Have you ever asked yourself if you really need to perform an oil change in your car? Why do you need an oil change anyway? Well the oil lubricates the engine and carries heat away from your engine. There are thousands of engine components that work together in order to keep your car running, the oil lubricates these components. If we don’t get an oil change as recommended the oil becomes ineffective over time. That all makes sense right? Something we have all accepted and understand is a crucial part of keeping our vehicles running.
What does this have to do with health care technology? Imagine the oil is the technology knowledge of your end users. As we all know work-arounds in the system occur from one office to the next and from one end user to the next end user. Are you one of those few organizations who conduct continuing education on the technology you have implemented? If not, liken that continuing education to the ongoing maintenance of your vehicle.

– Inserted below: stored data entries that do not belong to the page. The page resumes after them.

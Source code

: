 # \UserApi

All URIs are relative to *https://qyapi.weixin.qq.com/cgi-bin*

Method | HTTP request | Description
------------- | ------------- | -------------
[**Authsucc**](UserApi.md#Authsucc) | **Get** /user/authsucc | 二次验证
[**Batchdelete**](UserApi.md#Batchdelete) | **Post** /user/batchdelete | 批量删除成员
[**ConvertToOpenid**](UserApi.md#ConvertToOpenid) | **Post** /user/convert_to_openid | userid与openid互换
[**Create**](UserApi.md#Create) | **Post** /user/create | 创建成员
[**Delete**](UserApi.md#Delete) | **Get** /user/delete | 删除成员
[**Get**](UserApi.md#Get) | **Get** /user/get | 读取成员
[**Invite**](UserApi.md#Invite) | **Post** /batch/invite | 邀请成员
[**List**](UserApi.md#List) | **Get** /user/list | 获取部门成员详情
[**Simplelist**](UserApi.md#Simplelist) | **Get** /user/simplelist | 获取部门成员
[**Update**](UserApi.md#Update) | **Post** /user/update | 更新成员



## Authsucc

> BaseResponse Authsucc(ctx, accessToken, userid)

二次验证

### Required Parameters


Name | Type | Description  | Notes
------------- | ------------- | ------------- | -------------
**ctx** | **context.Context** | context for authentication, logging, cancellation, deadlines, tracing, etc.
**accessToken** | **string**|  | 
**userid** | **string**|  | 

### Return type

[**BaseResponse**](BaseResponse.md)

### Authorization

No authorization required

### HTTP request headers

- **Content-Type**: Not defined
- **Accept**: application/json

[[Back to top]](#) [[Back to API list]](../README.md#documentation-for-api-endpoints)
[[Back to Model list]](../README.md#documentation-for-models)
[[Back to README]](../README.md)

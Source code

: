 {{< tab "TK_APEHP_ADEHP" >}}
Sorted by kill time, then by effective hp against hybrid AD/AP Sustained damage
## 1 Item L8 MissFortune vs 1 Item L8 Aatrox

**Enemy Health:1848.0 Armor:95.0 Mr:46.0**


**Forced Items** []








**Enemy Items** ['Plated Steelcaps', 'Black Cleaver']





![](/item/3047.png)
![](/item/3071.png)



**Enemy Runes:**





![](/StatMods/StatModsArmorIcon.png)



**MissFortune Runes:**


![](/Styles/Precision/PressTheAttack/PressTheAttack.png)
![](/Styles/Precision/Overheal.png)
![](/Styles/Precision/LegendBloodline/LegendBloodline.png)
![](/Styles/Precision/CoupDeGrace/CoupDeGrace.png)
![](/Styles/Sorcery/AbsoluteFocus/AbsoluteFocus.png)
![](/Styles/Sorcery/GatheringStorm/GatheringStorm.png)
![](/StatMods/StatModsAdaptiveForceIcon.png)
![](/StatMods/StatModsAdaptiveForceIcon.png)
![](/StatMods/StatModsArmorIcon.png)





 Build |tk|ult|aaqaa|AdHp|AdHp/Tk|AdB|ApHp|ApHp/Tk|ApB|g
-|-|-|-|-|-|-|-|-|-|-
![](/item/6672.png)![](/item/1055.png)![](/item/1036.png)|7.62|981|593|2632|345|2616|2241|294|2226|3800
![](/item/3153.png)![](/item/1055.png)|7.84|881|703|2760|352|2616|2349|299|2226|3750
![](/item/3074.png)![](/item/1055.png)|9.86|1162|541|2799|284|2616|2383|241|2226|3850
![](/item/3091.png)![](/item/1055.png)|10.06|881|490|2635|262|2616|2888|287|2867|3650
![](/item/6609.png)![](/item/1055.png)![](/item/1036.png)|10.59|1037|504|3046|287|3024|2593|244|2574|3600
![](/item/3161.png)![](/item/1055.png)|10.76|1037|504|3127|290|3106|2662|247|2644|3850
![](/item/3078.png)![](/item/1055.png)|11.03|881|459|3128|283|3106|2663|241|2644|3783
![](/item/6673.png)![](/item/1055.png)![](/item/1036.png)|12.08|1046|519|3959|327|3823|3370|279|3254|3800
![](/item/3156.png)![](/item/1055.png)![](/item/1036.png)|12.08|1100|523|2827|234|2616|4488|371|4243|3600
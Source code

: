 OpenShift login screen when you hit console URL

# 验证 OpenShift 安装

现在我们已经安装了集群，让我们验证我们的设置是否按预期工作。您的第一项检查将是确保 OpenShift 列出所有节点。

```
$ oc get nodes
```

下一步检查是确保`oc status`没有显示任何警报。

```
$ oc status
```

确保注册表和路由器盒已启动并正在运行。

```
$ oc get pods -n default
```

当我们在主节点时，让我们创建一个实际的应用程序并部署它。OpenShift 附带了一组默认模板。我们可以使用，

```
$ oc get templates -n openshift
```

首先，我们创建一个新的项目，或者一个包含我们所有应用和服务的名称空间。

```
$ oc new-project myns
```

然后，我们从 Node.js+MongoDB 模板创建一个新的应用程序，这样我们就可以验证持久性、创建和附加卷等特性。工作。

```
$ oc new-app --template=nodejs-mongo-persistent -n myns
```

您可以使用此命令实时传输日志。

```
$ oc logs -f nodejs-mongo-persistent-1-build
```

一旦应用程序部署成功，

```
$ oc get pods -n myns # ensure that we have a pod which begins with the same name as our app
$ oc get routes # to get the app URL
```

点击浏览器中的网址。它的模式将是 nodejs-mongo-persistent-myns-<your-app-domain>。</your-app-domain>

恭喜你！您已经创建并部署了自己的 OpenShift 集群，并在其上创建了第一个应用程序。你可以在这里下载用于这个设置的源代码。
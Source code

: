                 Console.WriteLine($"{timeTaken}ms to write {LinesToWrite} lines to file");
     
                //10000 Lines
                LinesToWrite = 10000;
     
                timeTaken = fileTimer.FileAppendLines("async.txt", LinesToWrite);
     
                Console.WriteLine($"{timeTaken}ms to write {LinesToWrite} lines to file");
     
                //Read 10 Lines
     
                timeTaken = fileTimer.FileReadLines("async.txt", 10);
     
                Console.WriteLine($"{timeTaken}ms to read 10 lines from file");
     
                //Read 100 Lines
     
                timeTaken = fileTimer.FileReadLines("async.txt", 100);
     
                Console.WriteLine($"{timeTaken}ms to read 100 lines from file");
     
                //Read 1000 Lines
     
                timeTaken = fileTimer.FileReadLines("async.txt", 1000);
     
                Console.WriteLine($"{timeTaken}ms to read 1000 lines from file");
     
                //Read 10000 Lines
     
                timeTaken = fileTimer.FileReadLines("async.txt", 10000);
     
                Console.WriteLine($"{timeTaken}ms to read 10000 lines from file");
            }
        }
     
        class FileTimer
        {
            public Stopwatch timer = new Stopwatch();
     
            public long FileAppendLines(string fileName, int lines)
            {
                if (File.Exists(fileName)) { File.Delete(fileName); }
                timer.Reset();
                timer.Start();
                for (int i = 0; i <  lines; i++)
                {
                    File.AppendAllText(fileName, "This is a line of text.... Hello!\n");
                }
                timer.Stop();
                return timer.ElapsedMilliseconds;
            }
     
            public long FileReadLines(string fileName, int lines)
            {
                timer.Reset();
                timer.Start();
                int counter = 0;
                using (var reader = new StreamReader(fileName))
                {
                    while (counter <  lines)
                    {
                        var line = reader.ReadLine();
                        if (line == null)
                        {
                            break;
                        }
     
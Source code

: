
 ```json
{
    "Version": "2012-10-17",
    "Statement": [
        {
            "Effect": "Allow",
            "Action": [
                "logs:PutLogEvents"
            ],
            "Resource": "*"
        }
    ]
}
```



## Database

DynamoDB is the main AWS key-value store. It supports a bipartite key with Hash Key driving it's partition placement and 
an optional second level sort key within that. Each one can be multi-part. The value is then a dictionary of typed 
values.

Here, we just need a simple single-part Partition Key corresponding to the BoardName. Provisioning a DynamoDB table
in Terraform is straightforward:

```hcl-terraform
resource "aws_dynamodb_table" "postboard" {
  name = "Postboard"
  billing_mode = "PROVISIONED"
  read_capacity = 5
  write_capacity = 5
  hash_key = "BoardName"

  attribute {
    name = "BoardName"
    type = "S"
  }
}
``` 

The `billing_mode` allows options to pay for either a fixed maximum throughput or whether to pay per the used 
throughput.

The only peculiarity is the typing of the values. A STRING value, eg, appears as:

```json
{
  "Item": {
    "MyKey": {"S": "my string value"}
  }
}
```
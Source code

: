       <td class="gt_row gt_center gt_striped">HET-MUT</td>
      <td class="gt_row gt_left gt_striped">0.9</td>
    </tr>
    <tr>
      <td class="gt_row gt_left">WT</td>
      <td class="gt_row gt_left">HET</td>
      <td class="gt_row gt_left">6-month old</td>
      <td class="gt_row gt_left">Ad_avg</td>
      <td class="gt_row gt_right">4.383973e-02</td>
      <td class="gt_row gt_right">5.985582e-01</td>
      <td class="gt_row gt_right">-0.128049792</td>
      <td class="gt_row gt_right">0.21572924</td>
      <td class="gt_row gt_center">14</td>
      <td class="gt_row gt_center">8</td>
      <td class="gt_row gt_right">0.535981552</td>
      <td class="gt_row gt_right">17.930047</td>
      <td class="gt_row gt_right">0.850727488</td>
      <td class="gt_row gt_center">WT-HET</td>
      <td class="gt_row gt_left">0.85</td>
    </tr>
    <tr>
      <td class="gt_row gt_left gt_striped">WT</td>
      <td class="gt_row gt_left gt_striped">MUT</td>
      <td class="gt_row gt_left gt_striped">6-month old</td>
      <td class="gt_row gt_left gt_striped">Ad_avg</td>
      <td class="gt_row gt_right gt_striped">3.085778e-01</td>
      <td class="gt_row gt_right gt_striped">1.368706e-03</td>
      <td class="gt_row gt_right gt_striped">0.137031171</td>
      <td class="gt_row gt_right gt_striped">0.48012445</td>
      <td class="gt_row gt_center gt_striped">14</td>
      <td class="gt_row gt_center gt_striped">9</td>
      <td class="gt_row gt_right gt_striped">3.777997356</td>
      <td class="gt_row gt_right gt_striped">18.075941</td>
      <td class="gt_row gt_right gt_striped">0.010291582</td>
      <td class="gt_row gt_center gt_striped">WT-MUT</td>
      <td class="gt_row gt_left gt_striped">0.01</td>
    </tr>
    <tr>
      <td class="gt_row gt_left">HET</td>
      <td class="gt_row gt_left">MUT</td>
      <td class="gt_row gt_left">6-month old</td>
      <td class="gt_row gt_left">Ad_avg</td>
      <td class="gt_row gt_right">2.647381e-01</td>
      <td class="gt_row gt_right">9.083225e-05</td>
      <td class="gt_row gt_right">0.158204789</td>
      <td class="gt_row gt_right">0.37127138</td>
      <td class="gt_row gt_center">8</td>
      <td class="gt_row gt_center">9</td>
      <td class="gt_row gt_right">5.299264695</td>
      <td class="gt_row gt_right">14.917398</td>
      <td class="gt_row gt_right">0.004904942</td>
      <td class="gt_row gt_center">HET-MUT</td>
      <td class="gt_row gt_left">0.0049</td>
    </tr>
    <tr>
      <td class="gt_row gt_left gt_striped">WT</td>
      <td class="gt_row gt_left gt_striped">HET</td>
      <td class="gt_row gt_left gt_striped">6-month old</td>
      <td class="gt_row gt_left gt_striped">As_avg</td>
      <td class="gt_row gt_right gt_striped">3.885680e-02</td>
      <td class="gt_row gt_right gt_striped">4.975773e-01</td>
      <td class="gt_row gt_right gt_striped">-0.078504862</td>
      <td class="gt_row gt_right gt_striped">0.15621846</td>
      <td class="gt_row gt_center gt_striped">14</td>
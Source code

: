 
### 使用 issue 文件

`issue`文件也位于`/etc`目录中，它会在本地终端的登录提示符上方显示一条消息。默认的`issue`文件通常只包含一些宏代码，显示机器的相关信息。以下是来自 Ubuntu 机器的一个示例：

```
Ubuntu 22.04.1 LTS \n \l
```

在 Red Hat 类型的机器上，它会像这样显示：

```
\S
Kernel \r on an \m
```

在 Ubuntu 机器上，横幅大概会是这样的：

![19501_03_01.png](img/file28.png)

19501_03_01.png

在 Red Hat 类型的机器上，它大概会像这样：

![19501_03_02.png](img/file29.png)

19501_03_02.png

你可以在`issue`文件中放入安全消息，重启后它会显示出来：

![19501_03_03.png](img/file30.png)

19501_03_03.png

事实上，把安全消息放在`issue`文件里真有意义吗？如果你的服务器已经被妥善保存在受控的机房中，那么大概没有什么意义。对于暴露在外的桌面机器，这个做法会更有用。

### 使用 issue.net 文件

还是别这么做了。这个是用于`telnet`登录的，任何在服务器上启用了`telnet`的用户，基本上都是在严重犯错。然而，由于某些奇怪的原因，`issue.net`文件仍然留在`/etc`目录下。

Now let’s imagine the oil is the application, such as your electronic health record or practice management system. Whenever an organization first implements their EHR or PM they are doing so with limited knowledge of what the application is capable of. Sometimes it is simply because decisions had to be made initially that limited the use of the system. Very few organizations have had the time or resources to dedicate to any amount of time towards system utilization and optimization. However now that we have meaningful use and ICD10 behind us we have reached the time where it is a great opportunity to take a step back and enhance the efficiencies of the system. Ongoing maintenance of the system is just as important as it is with the end users.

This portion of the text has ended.